I apologize for that, I was wrong and spoke too quickly. If you can find notable sources for P-LMDB, then it's worth a shot bringing it to that user's attention.
hey not a problem. you're right about py-lmdb - my main concern is to get LMDB the recognition that its peer stores (such as BerkeleyDB) already have: http://en.wikipedia.org/wiki/B... - someone else mentioned that there are other such key-value stores (some of them at the same development period as LMDB) which already have articles. and it's that an *oracle* employee marked the page for deletion that's the main issue of contention here.
The author got poor performance from a SQL database with no indexing, which degraded as the number of records grew? You don't say! A database that has to do a full scan for reads performs poorly?

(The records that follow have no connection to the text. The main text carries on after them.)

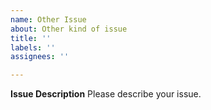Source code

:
 ```yaml
---
name: Other Issue
about: Other kind of issue
title: ''
labels: ''
assignees: ''

---
```


**Issue Description**
Please describe your issue.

yes. it was that i had to do that analysis in a formal repeatable independent way, which i had never done before, and i was very surprised at the poor results. i was at least expecting a *consistent* and reliable rate of... well, i don't know: i was kinda expecting PostgreSQL to be top of the list and i was kinda expecting it to reach 100,000 or 200,000 records per second... and it just... couldn't. i was *completely* caught off-guard by the need to switch off all the safety checks, and by how dramatic the effect on performance of adding indexes really was.
so it was then by complete contrast that, for example, the py-lmdb benchmarks got an ORDER OF MAGNITUDE better sequential-read-speeds (2.5 million per second) than i was expecting that made me really sit up and take notice.
Surprise about load average seems equally naive. If you fork a bunch of processes that are doing IO, of COURSE the load increases. Load is a measure of the number of processes not sleeping. That's all it is. I don't understand his surprise that a system steadily doing a great deal of IO would show a lot of time spent in IO calls in profiling.
you've missed the point. it was that the exact same design using 20 (or so) shm file handles instead of 200 file handles opening to the exact same data (effectively) resulted in a reasonable loadavg, whereas having the 200 file handles open had a loadavg that ground the system completely to a halt.
so it's not the *actual* loadavg that is relevant but that the *relative* loadavg before and after that one simple change was so dramatically shifted from "completely unusable and in no way deployable in a live production environment" to a "this might actually fly, jim" level.
Never mind what projects use it; what have independent reliable sources written about LMDB?
i've written something and i'm pretty wubwubwubreliawibble oh look pretty coloured lights...
Anyone can make an omelet with eggs. The trick is to make one with none.